Identify and discuss the concepts of data mining and knowledge discovery.

Question description

Learning Objectives:

1. Apply various data mining methods and tools for knowledge discovery and decision-

making.

2. Critique and interpret the results of data mining experiments.

3. Compare data mining algorithms and their performance.

4. Identify and discuss the concepts of data mining and knowledge discovery.

In this assignment, you are required to do the following tasks:

1. Download student performance data set from SULMS. In one paragraph, describe this

dataset.

2. Inspect this dataset and identify if any outliers exist. Justify your answer. [5 marks]

3. Create a plot showing

a. Average study time Male vs Female. [10 marks]

b. Average travel time Male vs Female. [10 marks]

c. Average grade Male vs Female. [10 marks]

d. Average failure Male vs Female. [10 marks]

e. Total pass and fail. The chart should show total number of students who has

pass grade and fail grade. Fail grad is < 11 else pass. [10 marks]

f. Create a scatter plot to show if there is a correlation between the age and grade.

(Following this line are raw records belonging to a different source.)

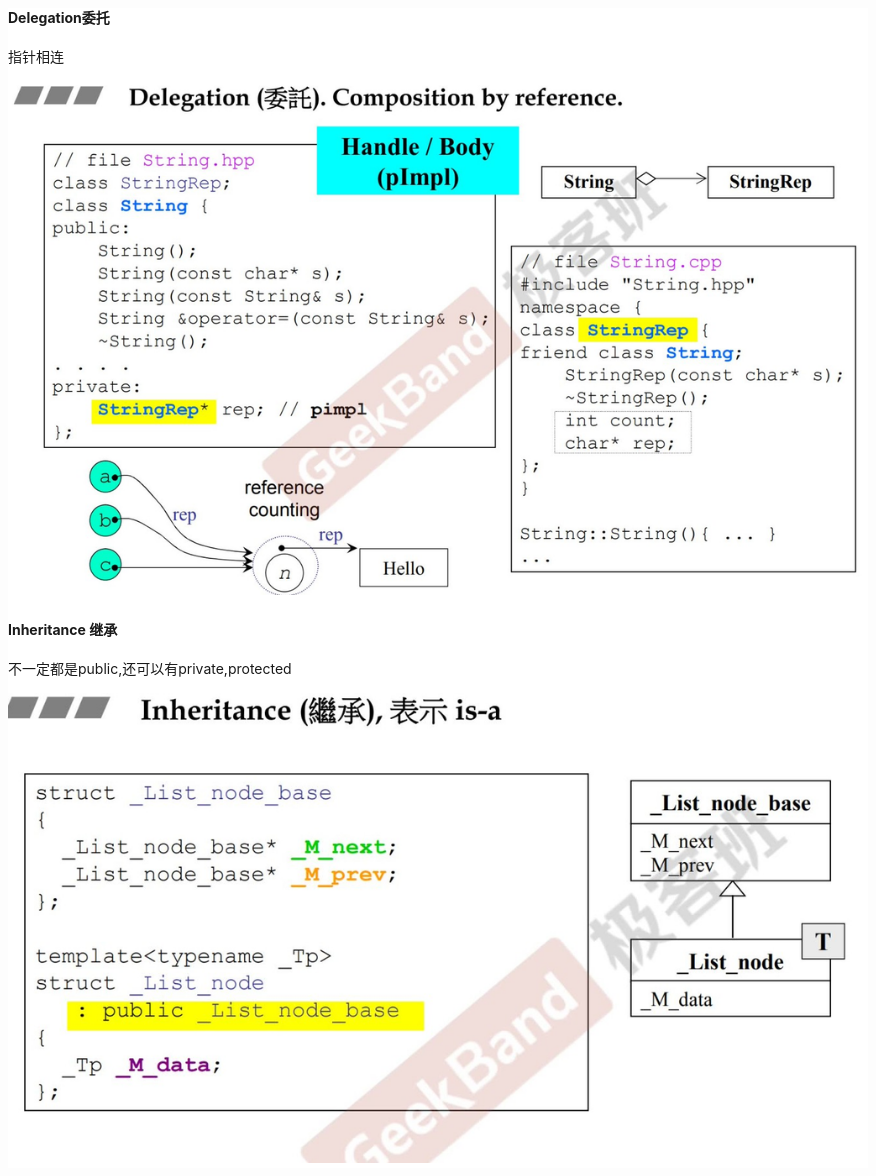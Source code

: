 #### Delegation委托

指针相连

![](../imgs/OOP-Part1/delegation1.jpg)

#### Inheritance 继承

不一定都是public,还可以有private,protected

![](../imgs/OOP-Part1/heritance1.jpg)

Summarize your findings. [ 10 marks]

4. Create a classification model to classify students into two groups (fail and pass). ( use weka )

Compare between at least three different classifiers. [10 marks]

5. Create testing set to evaluate your classifiers. [ 5 marks] (use weka )

6. Provide a detailed analysis about your results. ( use weka )

a. Describe each classifier you used. Not more than one paragraph per classifier.

[9 marks]

b. Describe which classifier performed the best. Justify your answer. Explain the

weakness and strength of the classifiers you selected for this type of data. [6

marks]

7. Write a conclusion (at most 2 paragraphs) summarizing the most important findings of

the assignment; in particular, address the data analysis and results obtained from your

prediction. [5 marks]